Every year in the ten days leading up to Yom Kippur – the holiest day of the year for Jews – thousands of chickens are killed in the ceremony, to cleanse believers of their sins.
Men take roosters and women take hens, and the birds are whirled around their heads. As they do so, they chant: “This is my substitute, this is my exchange, this is my atonement. This fowl will go to death, and I will enter upon a good and long life.” The chicken then has its throat cut, and the meat is handed out to the poor.
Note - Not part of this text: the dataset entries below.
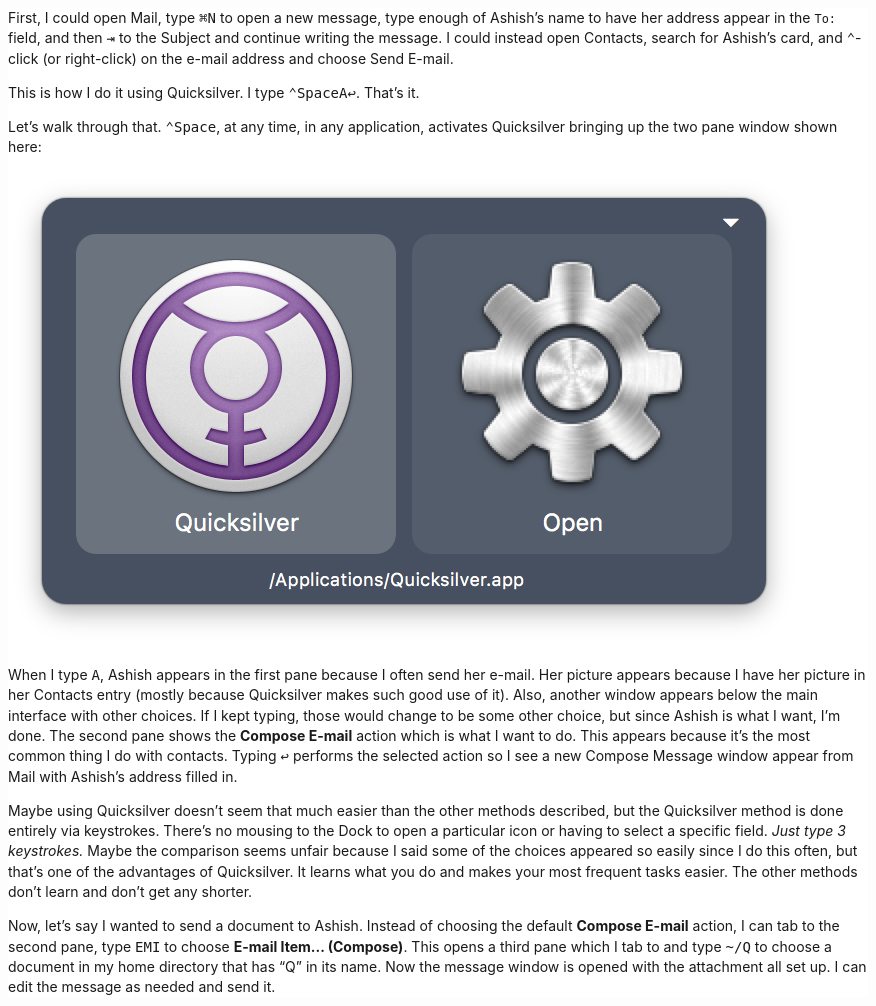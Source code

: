 First, I could open Mail, type <kbd>⌘</kbd><kbd>N</kbd> to open a new message, type enough of Ashish’s name to have her address appear in the `To:` field, and then <kbd>⇥</kbd> to the Subject and continue writing the message. I could instead open Contacts, search for Ashish’s card, and <kbd>⌃</kbd>-click (or right-click) on the e-mail address and choose Send E-mail. 

This is how I do it using Quicksilver. I type <kbd>⌃</kbd><kbd>Space</kbd><kbd>A</kbd><kbd>↩</kbd>. That’s it. 

Let’s walk through that. <kbd>⌃</kbd><kbd>Space</kbd>, at any time, in any application, activates Quicksilver bringing up the two pane window shown here: 

![Quicksilver Interface](images/quicksilver_interface.png)

When I type <kbd>A</kbd>, Ashish appears in the first pane because I often send her e-mail. Her picture appears because I have her picture in her Contacts entry (mostly because Quicksilver makes such good use of it). Also, another window appears below the main interface with other choices. If I kept typing, those would change to be some other choice, but since Ashish is what I want, I’m done. The second pane shows the **Compose E-mail** action which is what I want to do. This appears because it’s the most common thing I do with contacts. Typing <kbd>↩</kbd> performs the selected action so I see a new Compose Message window appear from Mail with Ashish’s address filled in.

Maybe using Quicksilver doesn’t seem that much easier than the other methods described, but the Quicksilver method is done entirely via keystrokes. There’s no mousing to the Dock to open a particular icon or having to select a specific field. *Just type 3 keystrokes.* Maybe the comparison seems unfair because I said some of the choices appeared so easily since I do this often, but that’s one of the advantages of Quicksilver. It learns what you do and makes your most frequent tasks easier. The other methods don’t learn and don’t get any shorter. 

Now, let’s say I wanted to send a document to Ashish. Instead of choosing the default **Compose E-mail** action, I can tab to the second pane, type <kbd>E</kbd><kbd>M</kbd><kbd>I</kbd> to choose **E-mail Item... (Compose)**. This opens a third pane which I tab to and type <kbd>~</kbd><kbd>/</kbd><kbd>Q</kbd> to choose a document in my home directory that has “Q” in its name. Now the message window is opened with the attachment all set up. I can edit the message as needed and send it.
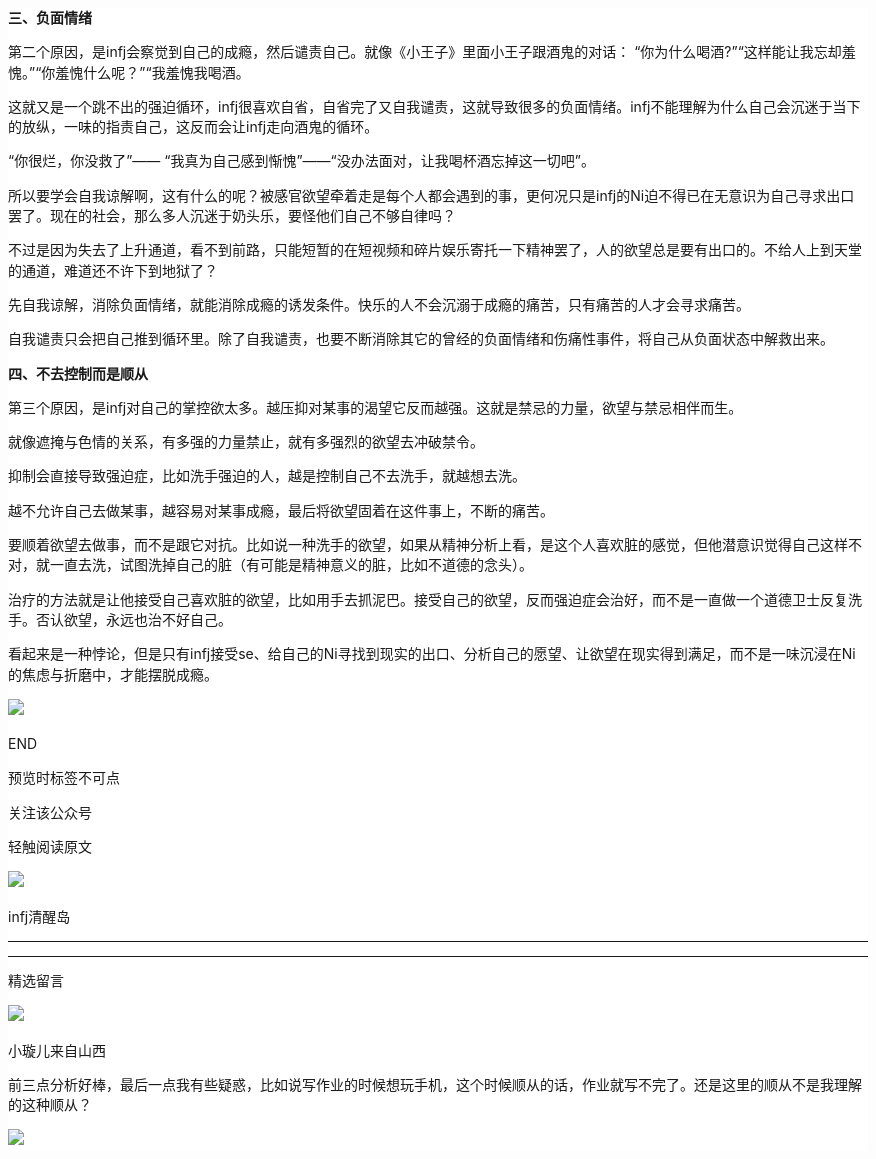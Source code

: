   **三、负面情绪**
  
  第二个原因，是infj会察觉到自己的成瘾，然后谴责自己。就像《小王子》里面小王子跟酒鬼的对话：
  “你为什么喝酒?”“这样能让我忘却羞愧。”“你羞愧什么呢？”“我羞愧我喝酒。
  
  这就又是一个跳不出的强迫循环，infj很喜欢自省，自省完了又自我谴责，这就导致很多的负面情绪。infj不能理解为什么自己会沉迷于当下的放纵，一味的指责自己，这反而会让infj走向酒鬼的循环。
  
  “你很烂，你没救了”—— “我真为自己感到惭愧”——“没办法面对，让我喝杯酒忘掉这一切吧”。
  
  所以要学会自我谅解啊，这有什么的呢？被感官欲望牵着走是每个人都会遇到的事，更何况只是infj的Ni迫不得已在无意识为自己寻求出口罢了。现在的社会，那么多人沉迷于奶头乐，要怪他们自己不够自律吗？
  
  不过是因为失去了上升通道，看不到前路，只能短暂的在短视频和碎片娱乐寄托一下精神罢了，人的欲望总是要有出口的。不给人上到天堂的通道，难道还不许下到地狱了？
  
  先自我谅解，消除负面情绪，就能消除成瘾的诱发条件。快乐的人不会沉溺于成瘾的痛苦，只有痛苦的人才会寻求痛苦。
  
  自我谴责只会把自己推到循环里。除了自我谴责，也要不断消除其它的曾经的负面情绪和伤痛性事件，将自己从负面状态中解救出来。
  
  **四、不去控制而是顺从**
  
  第三个原因，是infj对自己的掌控欲太多。越压抑对某事的渴望它反而越强。这就是禁忌的力量，欲望与禁忌相伴而生。
  
  就像遮掩与色情的关系，有多强的力量禁止，就有多强烈的欲望去冲破禁令。
  
  抑制会直接导致强迫症，比如洗手强迫的人，越是控制自己不去洗手，就越想去洗。
  
  越不允许自己去做某事，越容易对某事成瘾，最后将欲望固着在这件事上，不断的痛苦。
  
  要顺着欲望去做事，而不是跟它对抗。比如说一种洗手的欲望，如果从精神分析上看，是这个人喜欢脏的感觉，但他潜意识觉得自己这样不对，就一直去洗，试图洗掉自己的脏（有可能是精神意义的脏，比如不道德的念头）。
  
  治疗的方法就是让他接受自己喜欢脏的欲望，比如用手去抓泥巴。接受自己的欲望，反而强迫症会治好，而不是一直做一个道德卫士反复洗手。否认欲望，永远也治不好自己。
  
  看起来是一种悖论，但是只有infj接受se、给自己的Ni寻找到现实的出口、分析自己的愿望、让欲望在现实得到满足，而不是一味沉浸在Ni的焦虑与折磨中，才能摆脱成瘾。
  
  ![](https://mmbiz.qpic.cn/mmbiz_gif/7FiadXCUBpqt43ySAFleQonQAWQDMwvCPOiaiaFlUYSG8ibicVqc4d5rBa4niaAWr9DmauJ43FCich2gaNDU6PiaKZQf6w/640?wx_fmt=gif)
  
  END
  
  预览时标签不可点
  
    
  关注该公众号
  
  轻触阅读原文
  
  ![](http://mmbiz.qpic.cn/mmbiz_png/DZCdtia4bJxpcRrqEcIicNn7icChObS1Eqm6u2hlN1LGAHvlMHZg6O2a3A47KdeC6IqvVTuryNZQpDFQ1LX3JvT9w/0?wx_fmt=png)
  
  infj清醒岛
  
  ---
  
  ---
  
  精选留言
  
  ![](http://mmsns.qpic.cn/mmsns/iaxNB5XaibCeLTYWIUGCYm7cS1kFxTx4ibUSEBZJ6VnOdXPDItJ9PaGRg/0)
  
  小璇儿来自山西
  
  前三点分析好棒，最后一点我有些疑惑，比如说写作业的时候想玩手机，这个时候顺从的话，作业就写不完了。还是这里的顺从不是我理解的这种顺从？
  
  ![](http://wx.qlogo.cn/mmhead/Q3auHgzwzM4icoibBPppWkMrbLG1lB8KhWHaiaiabBib87BTTdVQC8Cyacg/64)
  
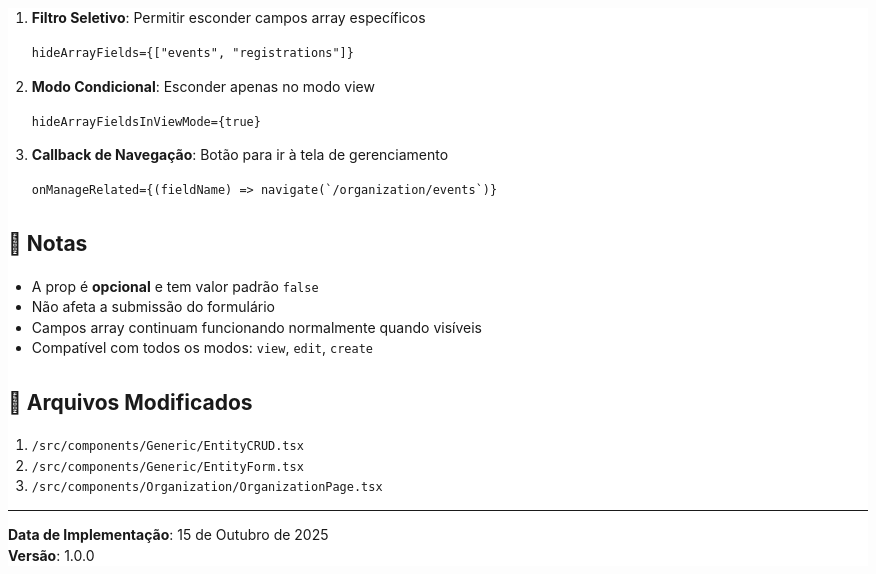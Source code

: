 1. **Filtro Seletivo**: Permitir esconder campos array específicos

   ```tsx
   hideArrayFields={["events", "registrations"]}
   ```

2. **Modo Condicional**: Esconder apenas no modo view

   ```tsx
   hideArrayFieldsInViewMode={true}
   ```

3. **Callback de Navegação**: Botão para ir à tela de gerenciamento
   ```tsx
   onManageRelated={(fieldName) => navigate(`/organization/events`)}
   ```

## 📝 Notas

- A prop é **opcional** e tem valor padrão `false`
- Não afeta a submissão do formulário
- Campos array continuam funcionando normalmente quando visíveis
- Compatível com todos os modos: `view`, `edit`, `create`

## 🔗 Arquivos Modificados

1. `/src/components/Generic/EntityCRUD.tsx`
2. `/src/components/Generic/EntityForm.tsx`
3. `/src/components/Organization/OrganizationPage.tsx`

---

**Data de Implementação**: 15 de Outubro de 2025  
**Versão**: 1.0.0
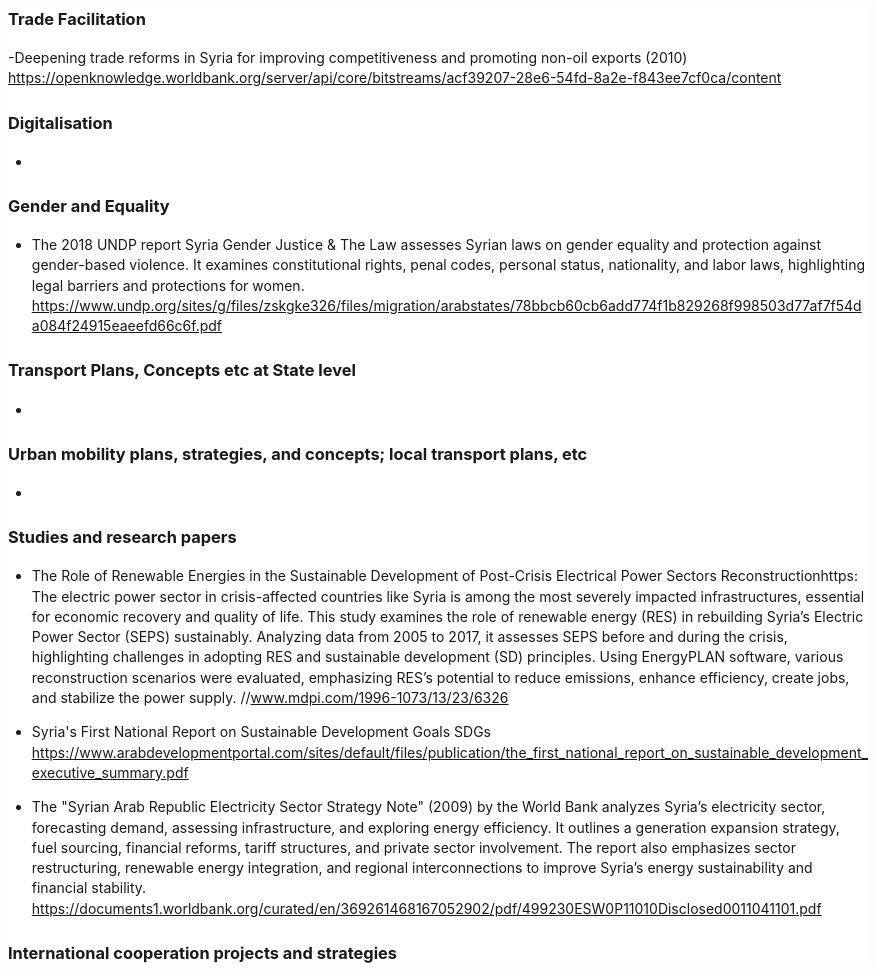 ### Trade Facilitation <a name="trade-facilitation"></a> 
-Deepening trade reforms in Syria for improving competitiveness and promoting non-oil exports (2010) https://openknowledge.worldbank.org/server/api/core/bitstreams/acf39207-28e6-54fd-8a2e-f843ee7cf0ca/content 

### Digitalisation <a name="digitalisation"></a>

-

### Gender and Equality <a name="gender"></a>
- The 2018 UNDP report Syria Gender Justice & The Law assesses Syrian laws on gender equality and protection against gender-based violence. It examines constitutional rights, penal codes, personal status, nationality, and labor laws, highlighting legal barriers and protections for women. https://www.undp.org/sites/g/files/zskgke326/files/migration/arabstates/78bbcb60cb6add774f1b829268f998503d77af7f54da084f24915eaeefd66c6f.pdf

### Transport Plans, Concepts etc at State level <a name="state-level"></a>

- 

### Urban mobility plans, strategies, and concepts; local transport plans, etc <a name="local-transport-plans"></a>  

-

### Studies and research papers <a name="studies-research"></a> 

- The Role of Renewable Energies in the Sustainable Development of Post-Crisis Electrical Power Sectors Reconstructionhttps: The electric power sector in crisis-affected countries like Syria is among the most severely impacted infrastructures, essential for economic recovery and quality of life. This study examines the role of renewable energy (RES) in rebuilding Syria’s Electric Power Sector (SEPS) sustainably. Analyzing data from 2005 to 2017, it assesses SEPS before and during the crisis, highlighting challenges in adopting RES and sustainable development (SD) principles. Using EnergyPLAN software, various reconstruction scenarios were evaluated, emphasizing RES’s potential to reduce emissions, enhance efficiency, create jobs, and stabilize the power supply. //www.mdpi.com/1996-1073/13/23/6326

- Syria's First National Report on Sustainable Development Goals SDGs https://www.arabdevelopmentportal.com/sites/default/files/publication/the_first_national_report_on_sustainable_development_executive_summary.pdf

- The "Syrian Arab Republic Electricity Sector Strategy Note" (2009) by the World Bank analyzes Syria’s electricity sector, forecasting demand, assessing infrastructure, and exploring energy efficiency. It outlines a generation expansion strategy, fuel sourcing, financial reforms, tariff structures, and private sector involvement. The report also emphasizes sector restructuring, renewable energy integration, and regional interconnections to improve Syria’s energy sustainability and financial stability. https://documents1.worldbank.org/curated/en/369261468167052902/pdf/499230ESW0P11010Disclosed0011041101.pdf

### International cooperation projects and strategies <a name="international-cooperation"></a>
The ritual is over 2,000 years old. Many people substitute a bag of coins for a chicken, and then give the coins to charity. Ultra Orthodox worshippers, however, still use live animals and 50,000 chickens have been ordered in Brooklyn in preparation for this year’s ceremony.
In recent years animal rights activists have called for it to be banned, and a group calling themselves The Alliance to End Chickens as Kaporos took the matter to court.
They argued that the ritual had grown into a “carnival-like and chaotic public nuisance,” as more and more participants inhumanely killed the birds, they claimed, and then left carcasses in the street.
But on Monday Manhattan Supreme Court Justice Debra James ruled that the ritual could go ahead, as there was not enough evidence to prove it was a public nuisance.
“No one has the right to change our religion, and this ruling proves we can’t be touched,” said Yossi Ibrahim, 27, in the Hasidic district of Crown Heights, in Brooklyn.
Nora Constance Marino, the activists’ lawyer, said she was “devastated.”
“I’m beside myself right now,’’ she said. “I’m devastated because this is an egregious event with respect to public-health issues, quality-of-life issues and animal-cruelty issues.
“To be forced to endure opening up your front door annually to a mass animal slaughter is just dumbfounding.”